═══ DATA FOR REVIEW

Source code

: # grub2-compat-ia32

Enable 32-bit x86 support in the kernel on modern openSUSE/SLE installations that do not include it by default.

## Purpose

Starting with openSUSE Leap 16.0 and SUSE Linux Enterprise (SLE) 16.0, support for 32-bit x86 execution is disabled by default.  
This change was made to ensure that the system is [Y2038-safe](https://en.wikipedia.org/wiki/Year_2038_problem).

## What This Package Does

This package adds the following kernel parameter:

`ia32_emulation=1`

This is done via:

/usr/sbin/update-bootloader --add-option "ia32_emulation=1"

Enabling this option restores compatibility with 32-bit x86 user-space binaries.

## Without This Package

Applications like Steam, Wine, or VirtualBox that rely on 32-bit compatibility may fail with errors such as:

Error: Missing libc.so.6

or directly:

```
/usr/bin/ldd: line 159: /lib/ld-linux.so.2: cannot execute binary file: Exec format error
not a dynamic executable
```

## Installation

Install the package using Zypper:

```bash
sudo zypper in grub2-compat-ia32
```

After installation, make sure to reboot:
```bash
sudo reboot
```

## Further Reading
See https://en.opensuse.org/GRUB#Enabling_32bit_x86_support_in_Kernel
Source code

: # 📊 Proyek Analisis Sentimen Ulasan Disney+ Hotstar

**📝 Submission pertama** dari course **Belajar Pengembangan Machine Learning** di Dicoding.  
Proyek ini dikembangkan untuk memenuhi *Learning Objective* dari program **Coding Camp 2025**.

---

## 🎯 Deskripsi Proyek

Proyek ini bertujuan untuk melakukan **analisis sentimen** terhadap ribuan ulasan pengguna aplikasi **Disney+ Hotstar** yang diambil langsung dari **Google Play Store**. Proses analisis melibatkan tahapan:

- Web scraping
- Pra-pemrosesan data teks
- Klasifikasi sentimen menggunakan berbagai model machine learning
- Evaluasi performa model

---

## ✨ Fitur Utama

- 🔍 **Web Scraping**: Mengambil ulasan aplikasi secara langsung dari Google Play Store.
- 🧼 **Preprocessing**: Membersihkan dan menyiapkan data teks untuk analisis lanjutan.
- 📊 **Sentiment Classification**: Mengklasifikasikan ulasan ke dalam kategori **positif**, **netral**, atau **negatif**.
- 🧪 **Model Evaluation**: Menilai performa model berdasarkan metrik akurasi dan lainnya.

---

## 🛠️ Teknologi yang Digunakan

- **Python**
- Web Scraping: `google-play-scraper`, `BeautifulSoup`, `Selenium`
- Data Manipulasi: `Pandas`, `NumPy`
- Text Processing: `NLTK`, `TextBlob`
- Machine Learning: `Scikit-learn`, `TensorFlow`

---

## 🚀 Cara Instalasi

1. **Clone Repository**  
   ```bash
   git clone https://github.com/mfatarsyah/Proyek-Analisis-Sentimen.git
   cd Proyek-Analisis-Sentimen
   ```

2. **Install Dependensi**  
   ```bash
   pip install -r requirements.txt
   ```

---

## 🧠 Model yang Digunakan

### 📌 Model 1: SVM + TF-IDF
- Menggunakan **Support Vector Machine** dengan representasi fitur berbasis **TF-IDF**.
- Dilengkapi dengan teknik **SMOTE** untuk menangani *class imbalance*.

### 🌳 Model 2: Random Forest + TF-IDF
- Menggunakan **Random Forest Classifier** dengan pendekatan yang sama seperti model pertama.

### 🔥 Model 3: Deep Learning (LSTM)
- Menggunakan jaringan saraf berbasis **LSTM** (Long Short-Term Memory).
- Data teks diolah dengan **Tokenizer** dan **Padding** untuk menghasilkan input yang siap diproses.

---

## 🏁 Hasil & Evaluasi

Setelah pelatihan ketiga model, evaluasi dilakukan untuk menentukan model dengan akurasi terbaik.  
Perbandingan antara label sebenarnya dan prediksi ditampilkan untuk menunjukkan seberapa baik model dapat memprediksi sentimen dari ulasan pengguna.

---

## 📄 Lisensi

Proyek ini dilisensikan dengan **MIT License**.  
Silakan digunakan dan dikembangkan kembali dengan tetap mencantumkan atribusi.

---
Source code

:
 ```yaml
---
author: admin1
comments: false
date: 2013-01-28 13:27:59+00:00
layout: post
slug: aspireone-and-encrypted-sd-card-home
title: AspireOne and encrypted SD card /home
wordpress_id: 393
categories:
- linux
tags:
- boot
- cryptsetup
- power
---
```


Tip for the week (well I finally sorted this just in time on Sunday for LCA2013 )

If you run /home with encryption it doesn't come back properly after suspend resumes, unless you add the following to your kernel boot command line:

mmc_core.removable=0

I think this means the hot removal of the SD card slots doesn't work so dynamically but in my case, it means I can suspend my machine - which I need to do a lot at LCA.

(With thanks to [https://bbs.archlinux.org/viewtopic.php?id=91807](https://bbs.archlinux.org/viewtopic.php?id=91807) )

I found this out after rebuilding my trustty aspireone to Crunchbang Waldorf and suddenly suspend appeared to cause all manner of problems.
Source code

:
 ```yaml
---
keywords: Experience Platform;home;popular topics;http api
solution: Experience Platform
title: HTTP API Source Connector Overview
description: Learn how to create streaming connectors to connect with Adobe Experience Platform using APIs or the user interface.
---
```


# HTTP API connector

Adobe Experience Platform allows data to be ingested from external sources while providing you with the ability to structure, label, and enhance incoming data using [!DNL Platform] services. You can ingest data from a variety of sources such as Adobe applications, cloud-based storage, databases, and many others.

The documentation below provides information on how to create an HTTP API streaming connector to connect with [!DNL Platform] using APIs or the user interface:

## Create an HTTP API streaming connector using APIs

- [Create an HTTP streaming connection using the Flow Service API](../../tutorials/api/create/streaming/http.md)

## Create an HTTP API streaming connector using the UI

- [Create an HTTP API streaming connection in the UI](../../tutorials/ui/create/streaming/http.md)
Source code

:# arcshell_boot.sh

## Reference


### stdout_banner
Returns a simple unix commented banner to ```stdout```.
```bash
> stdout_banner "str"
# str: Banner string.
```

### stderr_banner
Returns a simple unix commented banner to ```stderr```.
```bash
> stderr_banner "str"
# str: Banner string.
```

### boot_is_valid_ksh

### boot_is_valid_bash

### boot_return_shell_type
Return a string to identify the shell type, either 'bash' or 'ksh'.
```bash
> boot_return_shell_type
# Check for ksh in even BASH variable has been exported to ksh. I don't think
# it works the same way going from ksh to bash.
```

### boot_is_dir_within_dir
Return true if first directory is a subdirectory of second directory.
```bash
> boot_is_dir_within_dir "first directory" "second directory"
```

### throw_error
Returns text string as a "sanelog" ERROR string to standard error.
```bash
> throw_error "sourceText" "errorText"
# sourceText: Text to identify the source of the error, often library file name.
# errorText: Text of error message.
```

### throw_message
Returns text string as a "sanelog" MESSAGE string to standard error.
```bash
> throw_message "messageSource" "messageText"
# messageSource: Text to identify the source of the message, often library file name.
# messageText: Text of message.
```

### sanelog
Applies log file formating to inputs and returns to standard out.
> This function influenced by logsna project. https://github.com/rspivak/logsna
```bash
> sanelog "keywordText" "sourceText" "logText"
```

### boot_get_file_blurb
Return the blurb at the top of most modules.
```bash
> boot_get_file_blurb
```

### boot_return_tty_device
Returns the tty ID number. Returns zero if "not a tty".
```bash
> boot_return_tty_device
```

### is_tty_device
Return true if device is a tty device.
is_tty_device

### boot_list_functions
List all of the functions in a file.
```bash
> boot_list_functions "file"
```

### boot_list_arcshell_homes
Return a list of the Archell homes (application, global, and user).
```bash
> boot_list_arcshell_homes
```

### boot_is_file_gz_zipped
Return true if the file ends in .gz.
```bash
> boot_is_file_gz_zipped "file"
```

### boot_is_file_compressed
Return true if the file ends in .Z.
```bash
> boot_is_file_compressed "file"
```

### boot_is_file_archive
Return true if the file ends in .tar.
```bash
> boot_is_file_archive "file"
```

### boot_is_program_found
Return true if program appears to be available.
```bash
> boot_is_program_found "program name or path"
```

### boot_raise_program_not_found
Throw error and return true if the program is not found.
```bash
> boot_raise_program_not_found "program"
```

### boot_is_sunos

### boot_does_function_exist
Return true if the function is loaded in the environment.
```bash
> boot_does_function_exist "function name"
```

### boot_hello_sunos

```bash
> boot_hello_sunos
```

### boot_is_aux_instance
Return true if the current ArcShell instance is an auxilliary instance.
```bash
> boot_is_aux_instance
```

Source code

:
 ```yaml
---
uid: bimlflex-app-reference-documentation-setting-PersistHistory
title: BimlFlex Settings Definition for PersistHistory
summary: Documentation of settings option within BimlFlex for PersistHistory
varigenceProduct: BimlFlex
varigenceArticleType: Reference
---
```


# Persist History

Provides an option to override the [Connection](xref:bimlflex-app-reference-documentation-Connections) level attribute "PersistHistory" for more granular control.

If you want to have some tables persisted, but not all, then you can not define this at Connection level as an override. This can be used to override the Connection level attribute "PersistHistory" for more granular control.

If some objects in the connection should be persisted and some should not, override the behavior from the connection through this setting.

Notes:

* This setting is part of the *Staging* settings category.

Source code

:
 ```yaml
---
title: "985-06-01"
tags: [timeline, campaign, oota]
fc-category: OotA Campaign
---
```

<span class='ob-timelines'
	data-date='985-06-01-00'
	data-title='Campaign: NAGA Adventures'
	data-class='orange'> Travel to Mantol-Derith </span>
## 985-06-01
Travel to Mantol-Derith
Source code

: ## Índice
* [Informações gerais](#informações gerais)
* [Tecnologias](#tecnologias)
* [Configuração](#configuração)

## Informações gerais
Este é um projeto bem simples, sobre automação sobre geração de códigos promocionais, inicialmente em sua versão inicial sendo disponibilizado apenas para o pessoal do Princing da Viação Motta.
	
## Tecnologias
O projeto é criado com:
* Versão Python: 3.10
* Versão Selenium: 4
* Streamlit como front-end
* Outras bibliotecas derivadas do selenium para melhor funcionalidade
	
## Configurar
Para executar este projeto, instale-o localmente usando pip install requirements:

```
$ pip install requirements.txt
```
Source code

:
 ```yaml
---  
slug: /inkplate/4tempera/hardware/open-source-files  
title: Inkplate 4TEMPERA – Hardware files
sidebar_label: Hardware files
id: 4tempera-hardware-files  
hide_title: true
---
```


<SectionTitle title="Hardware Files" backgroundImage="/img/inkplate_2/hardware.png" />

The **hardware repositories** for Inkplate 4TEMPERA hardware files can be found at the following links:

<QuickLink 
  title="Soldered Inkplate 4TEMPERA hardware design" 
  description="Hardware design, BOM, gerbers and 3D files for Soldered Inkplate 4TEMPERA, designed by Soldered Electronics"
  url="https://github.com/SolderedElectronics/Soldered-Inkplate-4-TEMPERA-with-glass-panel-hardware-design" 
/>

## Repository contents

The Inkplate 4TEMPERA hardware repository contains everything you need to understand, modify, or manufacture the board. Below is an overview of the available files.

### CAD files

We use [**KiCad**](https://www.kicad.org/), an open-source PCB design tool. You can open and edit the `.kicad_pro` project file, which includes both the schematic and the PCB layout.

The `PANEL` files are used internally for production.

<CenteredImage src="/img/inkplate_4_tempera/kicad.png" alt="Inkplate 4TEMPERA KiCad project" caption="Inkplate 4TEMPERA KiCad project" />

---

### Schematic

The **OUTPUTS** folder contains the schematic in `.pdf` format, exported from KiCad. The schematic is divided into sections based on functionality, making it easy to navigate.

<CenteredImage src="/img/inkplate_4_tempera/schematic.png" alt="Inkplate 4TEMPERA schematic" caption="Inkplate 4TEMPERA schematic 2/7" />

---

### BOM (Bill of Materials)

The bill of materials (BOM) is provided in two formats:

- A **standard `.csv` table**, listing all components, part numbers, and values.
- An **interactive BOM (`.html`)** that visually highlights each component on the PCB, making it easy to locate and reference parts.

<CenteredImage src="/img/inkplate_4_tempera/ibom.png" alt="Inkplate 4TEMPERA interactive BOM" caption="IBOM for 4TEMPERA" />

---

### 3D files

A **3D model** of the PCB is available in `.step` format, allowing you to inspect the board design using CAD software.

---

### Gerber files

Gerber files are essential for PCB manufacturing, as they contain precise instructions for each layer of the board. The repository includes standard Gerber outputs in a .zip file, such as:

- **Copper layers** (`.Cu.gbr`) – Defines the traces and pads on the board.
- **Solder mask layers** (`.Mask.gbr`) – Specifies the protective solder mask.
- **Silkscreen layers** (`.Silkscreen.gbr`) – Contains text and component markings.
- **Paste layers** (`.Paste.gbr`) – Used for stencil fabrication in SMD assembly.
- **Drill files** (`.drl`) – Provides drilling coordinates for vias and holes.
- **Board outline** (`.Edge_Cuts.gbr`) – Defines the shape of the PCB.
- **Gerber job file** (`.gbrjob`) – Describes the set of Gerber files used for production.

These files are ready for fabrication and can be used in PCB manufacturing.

══════

DIRECTIONS FOR THIS TASK ▸ Lines with "slug" in the listing above: count them and give the total, nothing else.

YOUR RESPONSE ▸ 2